TASK OBJECTIVE: From the data that follows, copy every line with the string "MaxConnectionsAlarmThreshold".

Stored data entries:
════════

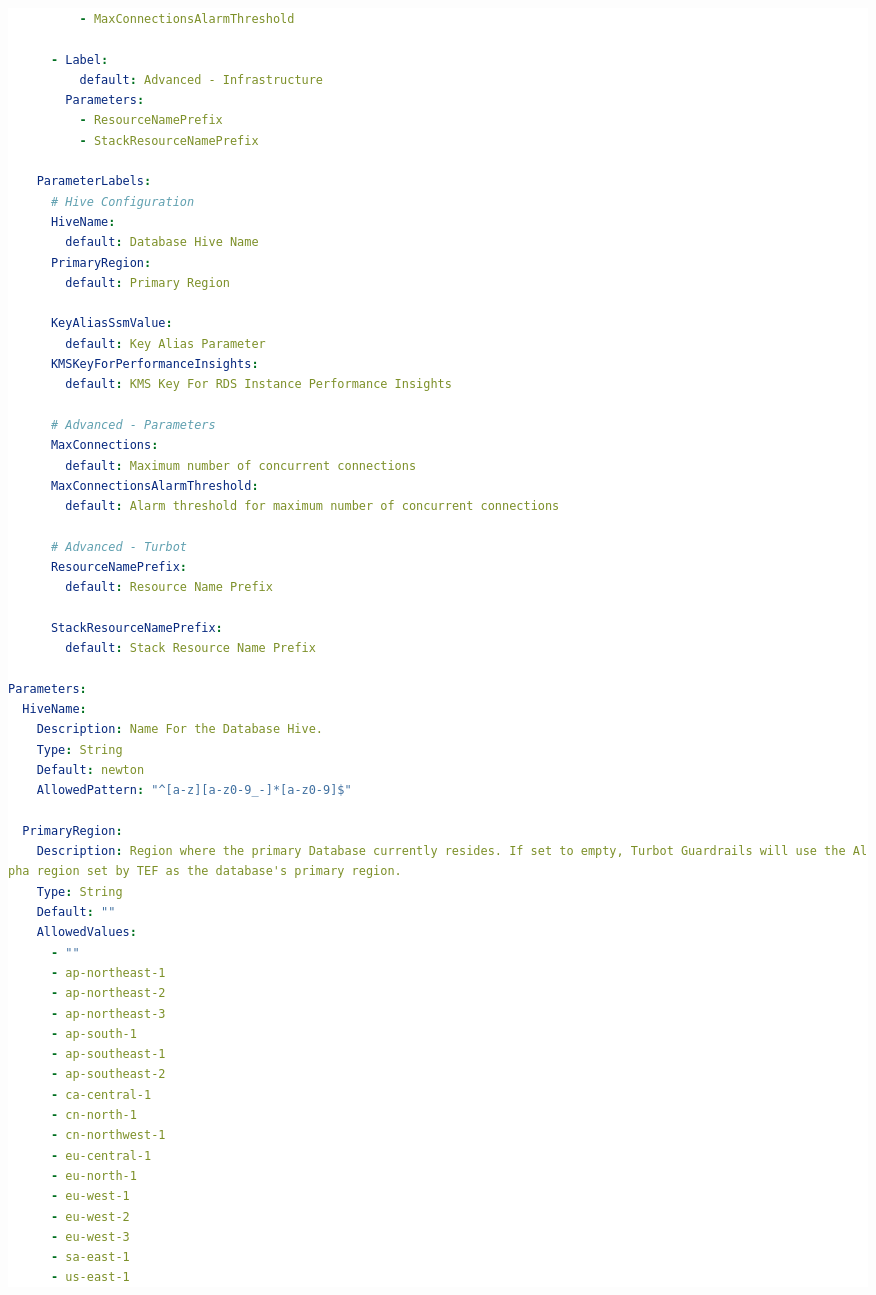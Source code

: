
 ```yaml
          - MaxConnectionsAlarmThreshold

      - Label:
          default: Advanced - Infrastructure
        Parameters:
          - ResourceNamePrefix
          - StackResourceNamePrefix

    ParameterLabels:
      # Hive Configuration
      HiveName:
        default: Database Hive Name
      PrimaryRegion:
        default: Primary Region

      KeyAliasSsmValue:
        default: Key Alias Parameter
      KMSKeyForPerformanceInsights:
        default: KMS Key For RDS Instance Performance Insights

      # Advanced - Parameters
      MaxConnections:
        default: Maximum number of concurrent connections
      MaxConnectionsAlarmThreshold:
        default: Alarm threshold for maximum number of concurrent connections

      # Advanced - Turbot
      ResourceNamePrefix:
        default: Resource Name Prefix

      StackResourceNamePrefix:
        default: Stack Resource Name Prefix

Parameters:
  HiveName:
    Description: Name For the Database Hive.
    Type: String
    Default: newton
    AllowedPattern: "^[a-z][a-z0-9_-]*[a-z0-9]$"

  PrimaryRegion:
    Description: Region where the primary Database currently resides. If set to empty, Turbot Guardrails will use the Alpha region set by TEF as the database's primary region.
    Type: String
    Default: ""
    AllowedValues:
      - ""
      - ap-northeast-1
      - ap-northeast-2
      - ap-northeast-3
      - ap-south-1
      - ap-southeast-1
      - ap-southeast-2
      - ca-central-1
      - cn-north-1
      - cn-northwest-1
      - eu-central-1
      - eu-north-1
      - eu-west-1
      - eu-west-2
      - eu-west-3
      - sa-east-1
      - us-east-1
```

════════

SOLVED PROBLEM:
          - MaxConnectionsAlarmThreshold
      MaxConnectionsAlarmThreshold:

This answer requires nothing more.